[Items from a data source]
....

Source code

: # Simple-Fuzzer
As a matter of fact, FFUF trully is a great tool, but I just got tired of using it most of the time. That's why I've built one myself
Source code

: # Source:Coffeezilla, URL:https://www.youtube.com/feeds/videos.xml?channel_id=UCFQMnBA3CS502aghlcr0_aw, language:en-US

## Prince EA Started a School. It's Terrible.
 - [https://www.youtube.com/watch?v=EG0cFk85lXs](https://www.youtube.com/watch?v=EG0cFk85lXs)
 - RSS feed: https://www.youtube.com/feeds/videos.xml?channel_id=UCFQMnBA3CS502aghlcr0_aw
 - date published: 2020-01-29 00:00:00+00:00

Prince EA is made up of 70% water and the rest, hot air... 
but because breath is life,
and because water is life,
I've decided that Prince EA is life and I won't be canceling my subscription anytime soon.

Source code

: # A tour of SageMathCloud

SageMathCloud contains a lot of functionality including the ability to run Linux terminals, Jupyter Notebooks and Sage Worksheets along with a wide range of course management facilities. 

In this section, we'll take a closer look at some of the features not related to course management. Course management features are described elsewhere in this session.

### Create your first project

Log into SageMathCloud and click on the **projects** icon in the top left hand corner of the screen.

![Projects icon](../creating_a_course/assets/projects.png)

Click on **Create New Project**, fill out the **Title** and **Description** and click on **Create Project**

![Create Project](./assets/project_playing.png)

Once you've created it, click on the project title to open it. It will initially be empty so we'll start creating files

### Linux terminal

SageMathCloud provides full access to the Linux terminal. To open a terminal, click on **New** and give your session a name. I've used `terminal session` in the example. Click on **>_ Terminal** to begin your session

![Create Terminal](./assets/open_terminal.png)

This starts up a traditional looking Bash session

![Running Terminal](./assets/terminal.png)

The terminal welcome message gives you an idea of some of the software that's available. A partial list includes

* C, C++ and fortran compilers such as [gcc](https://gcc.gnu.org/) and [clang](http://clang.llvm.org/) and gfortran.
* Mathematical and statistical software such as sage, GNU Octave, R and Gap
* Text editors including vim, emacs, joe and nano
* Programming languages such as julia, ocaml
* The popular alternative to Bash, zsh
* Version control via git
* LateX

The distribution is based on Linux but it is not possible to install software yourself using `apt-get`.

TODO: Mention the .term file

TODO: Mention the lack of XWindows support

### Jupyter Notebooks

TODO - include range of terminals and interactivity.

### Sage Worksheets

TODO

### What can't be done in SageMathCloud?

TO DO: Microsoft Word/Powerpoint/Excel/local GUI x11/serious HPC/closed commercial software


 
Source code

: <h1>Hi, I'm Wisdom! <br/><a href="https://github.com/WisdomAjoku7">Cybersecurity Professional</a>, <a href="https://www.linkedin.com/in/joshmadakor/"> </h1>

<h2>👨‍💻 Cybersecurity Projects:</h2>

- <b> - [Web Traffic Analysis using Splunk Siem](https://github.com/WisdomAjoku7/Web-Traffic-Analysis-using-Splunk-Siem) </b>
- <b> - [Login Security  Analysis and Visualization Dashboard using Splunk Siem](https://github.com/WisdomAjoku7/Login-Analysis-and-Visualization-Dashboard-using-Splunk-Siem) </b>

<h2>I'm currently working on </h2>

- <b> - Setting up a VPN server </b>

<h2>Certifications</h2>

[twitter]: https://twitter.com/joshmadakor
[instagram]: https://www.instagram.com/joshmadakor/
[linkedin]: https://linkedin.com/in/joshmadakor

....

▶ **The problem**
What lines above hold the word "software"? Pull each one out.

▶ **Response area**
The terminal welcome message gives you an idea of some of the software that's available. A partial list includes
* Mathematical and statistical software such as sage, GNU Octave, R and Gap
The distribution is based on Linux but it is not possible to install software yourself using `apt-get`.
TO DO: Microsoft Word/Powerpoint/Excel/local GUI x11/serious HPC/closed commercial software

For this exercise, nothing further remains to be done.